Creation
Bishop could write in cold blood if he had to, but he liked it when it was fresh and almost too hot to handle. He liked it when the memory still bubbled in his mind, when he could still feel the warm life pulsing through his gloves, long after they had been stripped off and thrown into hazardous waste.
Snatching pen and paper, he sat down. The glide of a pen in a technologically dominated environment was pleasurable. He scratched out his notes, the paper as white as his skin, which was bleached from days under artificial lights.
The light of intelligence lit his eyes. It had turned cruel over the years of work. His eyes flickered with each new fact, each new finding, with each detailed response of the subject they had observed. His creation.
He rifled through the notes of his assistants, snarling at each error as he took down what was needed. His eyes darted across the page in a frenzy, wild in their marble prison, wild with the ecstasy of remembrance.
Bishop liked writing when the blood was fresh and almost too hot to handle. He liked it very much.
After scribbling his latest findings, Bishop rubbed a hand across his shorn hair, pausing in thought. Then, closing the book with a snap, he slipped it into his briefcase and locked it.

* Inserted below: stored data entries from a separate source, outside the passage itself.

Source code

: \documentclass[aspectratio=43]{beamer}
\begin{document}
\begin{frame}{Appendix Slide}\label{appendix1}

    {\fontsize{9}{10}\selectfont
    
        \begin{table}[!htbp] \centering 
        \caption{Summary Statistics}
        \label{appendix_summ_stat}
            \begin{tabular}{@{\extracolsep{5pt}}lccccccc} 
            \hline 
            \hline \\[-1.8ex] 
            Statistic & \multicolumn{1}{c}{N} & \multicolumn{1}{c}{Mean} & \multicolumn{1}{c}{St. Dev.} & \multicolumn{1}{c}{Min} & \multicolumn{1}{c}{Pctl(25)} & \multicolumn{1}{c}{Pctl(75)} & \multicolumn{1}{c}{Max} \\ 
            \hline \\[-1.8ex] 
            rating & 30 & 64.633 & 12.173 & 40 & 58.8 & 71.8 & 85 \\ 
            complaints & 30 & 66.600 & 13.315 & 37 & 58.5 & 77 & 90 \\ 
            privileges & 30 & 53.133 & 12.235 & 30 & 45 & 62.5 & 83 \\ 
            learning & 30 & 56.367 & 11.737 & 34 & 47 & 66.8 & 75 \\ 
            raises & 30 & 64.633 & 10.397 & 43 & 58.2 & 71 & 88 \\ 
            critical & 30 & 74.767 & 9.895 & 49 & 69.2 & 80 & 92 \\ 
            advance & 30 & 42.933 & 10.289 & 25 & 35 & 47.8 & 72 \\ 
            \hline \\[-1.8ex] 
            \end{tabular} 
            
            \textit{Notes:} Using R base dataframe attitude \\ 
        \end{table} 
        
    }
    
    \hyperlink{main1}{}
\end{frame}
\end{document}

Bishop slid his glasses from his nose, cleaning the lens as he wiped the sweat from his brow, a look of satisfaction passing his lips, glut on feelings of achievement. In the background, he could hear the scurrying of employees as they adjusted the equipment to cope with the changing weather conditions.

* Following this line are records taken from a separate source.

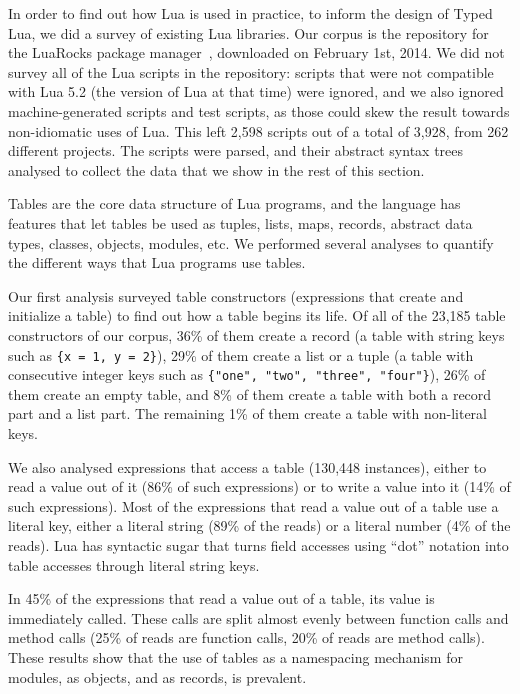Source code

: \documentclass[preprint]{sigplanconf}
\begin{document}
In order to find out how Lua is used in practice, to inform
the design of Typed Lua, we did a survey of existing Lua
libraries. Our corpus is the repository for the LuaRocks
package manager~\cite{hisham2013luarocks}, downloaded on
February 1st, 2014. We did not survey all of the Lua
scripts in the repository: scripts that were not compatible
with Lua 5.2 (the version of Lua at that time) were ignored,
and we also ignored machine-generated scripts and test scripts,
as those could skew the result towards non-idiomatic uses
of Lua. This left 2,598 scripts out of a total of 3,928, from
262 different projects. The scripts were parsed, and their
abstract syntax trees analysed to collect the data that we
show in the rest of this section.

Tables are the core data structure of Lua programs, and
the language has features that let tables be used as
tuples, lists, maps, records, abstract data types, classes,
objects, modules, etc. We performed several analyses to
quantify the different ways that Lua programs use tables.

Our first analysis surveyed table constructors (expressions
that create and initialize a table) to find out how a table
begins its life. Of all of the 23,185 table constructors of
our corpus, 36\% of them create a record (a table with string
keys such as \texttt{\{x = 1, y = 2\}}), 29\% of them create
a list or a tuple (a table with consecutive integer keys such as \texttt{\{"one", "two", "three", "four"\}}), 26\% of them create an empty table, and 8\% of them create a table with
both a record part and a list part. The remaining 1\% of them create a table with non-literal keys.

We also analysed expressions that access a table (130,448 instances), either to read a value out of it (86\% of such expressions) or to write a 
value into it (14\% of such expressions). Most of the expressions
that read a value out of a table use a literal key,
either a literal string (89\% of the reads) or a literal
number (4\% of the reads). Lua has syntactic sugar that
turns field accesses using ``dot'' notation into table
accesses through literal string keys.

In 45\% of the expressions that read a value out of a table,
its value is immediately called. These calls are split almost
evenly between function calls and method calls (25\% of reads
are function calls, 20\% of reads are method calls).
These results show that the use of tables as a namespacing
mechanism for modules, as objects, and as records, 
is prevalent.
\end{document}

Bishop pushed his glasses back up the bridge of his nose, letting them settle into place. The scurrying employees, so much like the mice in their labs, caused his tired mind to click back into place and his eyes to turn into flint. Bishop dusted the lint from his coat and shrugged it on. Picking up his briefcase, he punched out, striding into the hallways, which were heavy with the smell of disease, masked by sterile sweetness and rubber.
Bishop didn't pause.
Never does a god fear his creations. Only when he realizes his humanity, does he begin to fear what he has done.